TVN WBD twierdzi, że dba o pracowników
Tłumaczenia pracodawcy były nieprzekonujące dla związkowców. – ZZPTVN usłyszał też, że firma dba o rozwój zatrudnionych u siebie osób, a jednym z elementów pomocy w rozwijaniu umiejętności pracowników TVN jest „możliwość przejścia do konkurencji na stanowiska, które im ten rozwój umożliwiają” (?!).

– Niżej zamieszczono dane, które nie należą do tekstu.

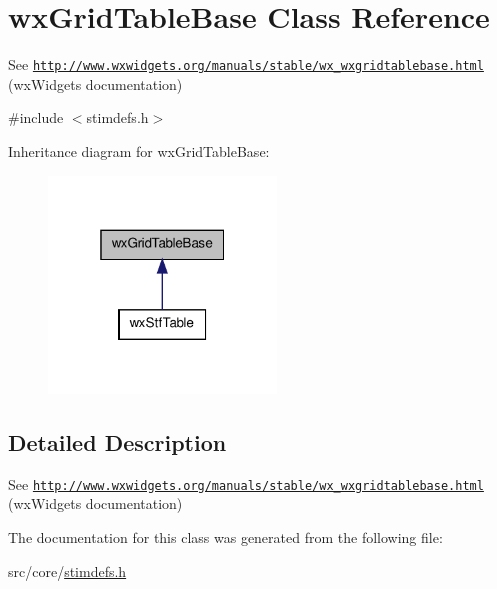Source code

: \hypertarget{classwxGridTableBase}{
\section{wxGridTableBase Class Reference}
\label{classwxGridTableBase}
}


See \href{http://www.wxwidgets.org/manuals/stable/wx_wxgridtablebase.html}{\tt http://www.wxwidgets.org/manuals/stable/wx\_\-wxgridtablebase.html} (wxWidgets documentation)  




{\ttfamily \#include $<$stimdefs.h$>$}



Inheritance diagram for wxGridTableBase:
\nopagebreak
\begin{figure}[H]
\begin{center}
\leavevmode
\includegraphics[width=172pt]{classwxGridTableBase__inherit__graph}
\end{center}
\end{figure}


\subsection{Detailed Description}
See \href{http://www.wxwidgets.org/manuals/stable/wx_wxgridtablebase.html}{\tt http://www.wxwidgets.org/manuals/stable/wx\_\-wxgridtablebase.html} (wxWidgets documentation) 

The documentation for this class was generated from the following file:\begin{DoxyCompactItemize}
\item 
src/core/\hyperlink{stimdefs_8h}{stimdefs.h}\end{DoxyCompactItemize}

Związek nie może się zgodzić ze stwierdzeniem „że firma dba o rozwój zatrudnionych u siebie osób” w przypadku pracowników związanych ściśle z produkcją telewizyjną. Oferowane są co prawda tzw. „szkolenia miękkie” i szkolenia dla kadry zarządzającej, jednak związek po raz kolejny podkreśla, że dla twórców brak jest szkoleń specjalistycznych lub są one odwlekane w nieskończoność – czytamy w przekazanym nam piśmie.

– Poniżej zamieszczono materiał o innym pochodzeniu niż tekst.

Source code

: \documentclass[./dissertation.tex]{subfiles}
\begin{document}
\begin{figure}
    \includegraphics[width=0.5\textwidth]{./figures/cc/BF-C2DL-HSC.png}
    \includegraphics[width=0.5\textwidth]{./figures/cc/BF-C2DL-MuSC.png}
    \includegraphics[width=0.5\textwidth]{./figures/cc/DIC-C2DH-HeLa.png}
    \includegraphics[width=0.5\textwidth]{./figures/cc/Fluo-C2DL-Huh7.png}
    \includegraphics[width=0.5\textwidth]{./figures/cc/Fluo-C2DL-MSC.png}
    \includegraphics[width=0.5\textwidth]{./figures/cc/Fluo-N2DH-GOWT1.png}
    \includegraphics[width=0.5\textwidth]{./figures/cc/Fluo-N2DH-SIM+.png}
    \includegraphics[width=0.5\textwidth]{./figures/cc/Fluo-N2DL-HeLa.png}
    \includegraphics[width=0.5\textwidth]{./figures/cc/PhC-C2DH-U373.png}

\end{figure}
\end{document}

Przedstawiciele związku twierdzą, że nadal część osób nie jest zatrudnionych na etatach. – TVN nie udzielił odpowiedzi na postulat związku o zaproponowanie zamiany umów cywilnoprawnych na umowy o pracę. Jesteśmy rozczarowani postawą pracodawcy, biorąc pod uwagę wniosek Państwowej Inspekcji Pracy o przekształcenie wielu umów cywilnoprawnych w umowy o pracę oraz widząc kolejne, niekorzystne dla TVN rozstrzygnięcia sądowe. Naszym zdaniem pracodawca powinien zaproponować możliwość zamiany śmieciówek na etaty. TVN nie odpowiedział też na propozycję zagwarantowania pracownikom minimalnej liczby dyżurów. Na podstawie zaleceń PIP nasz związek wystąpił do pracodawcy z żądaniem wprowadzenia nowego rozdziału do regulaminu wynagradzania TVN, w którym precyzyjnie byłyby zapisane zasady przyznawania świadczeń́, ustalania wysokości stawek wynagrodzenia oraz reguły premiowania i motywowania wynikające z polityk grupy kapitałowej, do której pracodawca należy, a które pracodawca może przyznać́ pracownikom. Związek zdecydował również, że wystąpi z żądaniem niezwłocznej wypłaty wynagrodzeń i dodatków za nadgodziny przepracowane w 2023 r. – napisali Szumlewicz i Ozimkiewicz.